And yet, seemingly from the moment the general public caught on, Heroes has battled negative buzz and declining audience numbers, to the point that it has now returned to its original cheerleading premise, but with a very particular kick added to the pom-pom routine.

On a recent episode of Heroes that got more than a few tongues wagging, resident pep-squad blonde Hayden Panettiere kissed Madeline Zima, long and lustfully. So now it's: "Turn the cheerleader bisexual, save the show."

According to London's Daily Star tabloid, the kiss may well expand into something more substantial. "It's just girly fun at first," the Star reported. "It might progress into something more serious; it depends how viewers respond."

Viewers responded with fast and unrelenting obsession, as videos of Hayden's superheroic dip into sapphism quickly flooded the Internet. They continue to be traded and watched in staggering numbers more than a week after the initial broadcast.

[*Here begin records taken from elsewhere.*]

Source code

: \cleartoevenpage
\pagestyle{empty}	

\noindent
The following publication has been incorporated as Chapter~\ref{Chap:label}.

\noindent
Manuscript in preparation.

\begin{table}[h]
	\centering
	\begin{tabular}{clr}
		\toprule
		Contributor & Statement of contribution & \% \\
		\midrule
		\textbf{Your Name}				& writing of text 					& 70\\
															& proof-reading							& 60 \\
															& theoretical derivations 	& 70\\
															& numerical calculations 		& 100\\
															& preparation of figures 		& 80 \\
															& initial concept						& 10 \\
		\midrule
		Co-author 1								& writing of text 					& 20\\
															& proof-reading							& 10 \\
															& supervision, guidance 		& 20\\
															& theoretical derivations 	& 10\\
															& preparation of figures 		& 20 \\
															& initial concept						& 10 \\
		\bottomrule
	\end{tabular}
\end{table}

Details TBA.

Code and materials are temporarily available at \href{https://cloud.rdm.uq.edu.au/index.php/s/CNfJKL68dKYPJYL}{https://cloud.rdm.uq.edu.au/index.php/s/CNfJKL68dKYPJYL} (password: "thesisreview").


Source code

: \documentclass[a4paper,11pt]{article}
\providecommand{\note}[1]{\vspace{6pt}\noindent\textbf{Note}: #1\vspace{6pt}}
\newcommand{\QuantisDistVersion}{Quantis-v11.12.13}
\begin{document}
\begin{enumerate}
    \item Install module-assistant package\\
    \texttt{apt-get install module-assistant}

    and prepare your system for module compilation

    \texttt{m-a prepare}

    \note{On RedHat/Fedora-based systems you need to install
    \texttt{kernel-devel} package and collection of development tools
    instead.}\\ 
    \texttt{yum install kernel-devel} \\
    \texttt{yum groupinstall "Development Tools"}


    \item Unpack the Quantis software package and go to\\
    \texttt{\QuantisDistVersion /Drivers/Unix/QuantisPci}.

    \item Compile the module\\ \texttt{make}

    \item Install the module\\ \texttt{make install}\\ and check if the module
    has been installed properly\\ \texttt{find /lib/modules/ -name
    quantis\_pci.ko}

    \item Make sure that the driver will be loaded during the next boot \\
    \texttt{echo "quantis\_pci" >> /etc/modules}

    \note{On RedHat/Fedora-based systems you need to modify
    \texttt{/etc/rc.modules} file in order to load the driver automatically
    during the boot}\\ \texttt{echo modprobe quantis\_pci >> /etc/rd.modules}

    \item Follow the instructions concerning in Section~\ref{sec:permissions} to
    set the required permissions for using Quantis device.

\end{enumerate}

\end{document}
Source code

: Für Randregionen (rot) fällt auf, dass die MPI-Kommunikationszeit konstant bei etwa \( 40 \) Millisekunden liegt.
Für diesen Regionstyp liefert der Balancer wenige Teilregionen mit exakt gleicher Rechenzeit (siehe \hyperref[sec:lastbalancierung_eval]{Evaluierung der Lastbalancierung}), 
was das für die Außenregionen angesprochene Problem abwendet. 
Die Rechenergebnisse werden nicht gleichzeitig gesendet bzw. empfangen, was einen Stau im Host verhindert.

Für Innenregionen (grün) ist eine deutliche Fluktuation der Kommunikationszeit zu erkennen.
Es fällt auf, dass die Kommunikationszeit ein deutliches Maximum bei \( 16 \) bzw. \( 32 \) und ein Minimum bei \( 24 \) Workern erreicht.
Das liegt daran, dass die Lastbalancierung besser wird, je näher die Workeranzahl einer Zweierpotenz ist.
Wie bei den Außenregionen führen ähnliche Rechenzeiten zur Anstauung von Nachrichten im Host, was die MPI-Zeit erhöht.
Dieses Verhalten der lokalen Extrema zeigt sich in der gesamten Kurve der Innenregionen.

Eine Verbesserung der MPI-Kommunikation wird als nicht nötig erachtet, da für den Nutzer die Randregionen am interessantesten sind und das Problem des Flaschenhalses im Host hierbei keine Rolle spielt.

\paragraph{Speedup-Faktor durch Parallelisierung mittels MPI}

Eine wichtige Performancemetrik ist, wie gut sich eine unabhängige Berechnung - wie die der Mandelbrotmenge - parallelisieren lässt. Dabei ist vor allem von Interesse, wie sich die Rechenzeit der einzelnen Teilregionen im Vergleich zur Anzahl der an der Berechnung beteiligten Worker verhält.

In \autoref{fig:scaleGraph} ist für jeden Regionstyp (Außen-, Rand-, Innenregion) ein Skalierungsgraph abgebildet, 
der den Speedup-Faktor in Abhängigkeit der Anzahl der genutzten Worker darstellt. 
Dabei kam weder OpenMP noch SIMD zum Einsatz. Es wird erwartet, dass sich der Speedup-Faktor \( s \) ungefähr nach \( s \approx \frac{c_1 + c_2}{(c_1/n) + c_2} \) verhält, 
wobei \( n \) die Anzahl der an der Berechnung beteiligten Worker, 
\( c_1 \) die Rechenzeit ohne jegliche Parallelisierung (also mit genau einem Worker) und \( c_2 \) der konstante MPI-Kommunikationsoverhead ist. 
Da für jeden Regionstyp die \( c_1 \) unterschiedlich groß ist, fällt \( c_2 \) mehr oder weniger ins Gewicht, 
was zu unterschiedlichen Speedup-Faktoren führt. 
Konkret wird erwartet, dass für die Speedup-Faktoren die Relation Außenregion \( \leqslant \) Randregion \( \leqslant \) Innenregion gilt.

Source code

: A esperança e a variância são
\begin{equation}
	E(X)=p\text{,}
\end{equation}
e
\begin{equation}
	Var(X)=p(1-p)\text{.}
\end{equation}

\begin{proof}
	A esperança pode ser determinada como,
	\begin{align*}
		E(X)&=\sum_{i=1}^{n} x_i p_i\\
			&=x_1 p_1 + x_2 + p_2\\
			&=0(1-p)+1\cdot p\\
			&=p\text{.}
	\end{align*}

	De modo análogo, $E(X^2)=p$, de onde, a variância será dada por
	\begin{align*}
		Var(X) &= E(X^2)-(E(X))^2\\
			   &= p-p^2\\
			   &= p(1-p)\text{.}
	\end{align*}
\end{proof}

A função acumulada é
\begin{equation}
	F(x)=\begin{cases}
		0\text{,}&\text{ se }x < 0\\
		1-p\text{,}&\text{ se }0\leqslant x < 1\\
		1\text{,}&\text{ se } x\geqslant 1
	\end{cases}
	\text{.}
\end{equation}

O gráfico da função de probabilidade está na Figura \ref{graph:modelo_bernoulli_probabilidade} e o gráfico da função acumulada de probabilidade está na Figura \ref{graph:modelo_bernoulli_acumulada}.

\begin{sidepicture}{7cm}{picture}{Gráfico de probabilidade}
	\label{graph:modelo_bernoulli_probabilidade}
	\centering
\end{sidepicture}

Is anyone surprised? And as Heroes continues to court heat online, will anyone be shocked when this "girly fun" does indeed turn into something serious... and seriously steamy?

Girl-on-girl lip-locking as a TV ratings-boosting stunt, particularly during important "sweeps" periods, is so familiar that it's past the point of cliche. It now exists as a simple structural element, like theme music or a wacky neighbor. The website Jump the Shark even boasts a category for such canoodling, and there's an expansive Wikipedia page titled, simply, "Lesbian kiss episode".

Unlike other shopworn TV tropes, however, "chicks making out" always works. Even more intriguingly, this tele-trend has penetrated beyond the screen to become a standard rite of passage among females in the real world -- and that is not a reference to the MTV series.

Of course, it should be noted that MTV in general and The Real World in particular have done as much as any other media outpost to normalize homosexuality -- as long as it's hot!

Just as this is true on television, it seems to have become the standard experience of women as they come of age out here on the other side of the tube. It is not for nothing on Heroes that Panettiere and Zima portray college roommates.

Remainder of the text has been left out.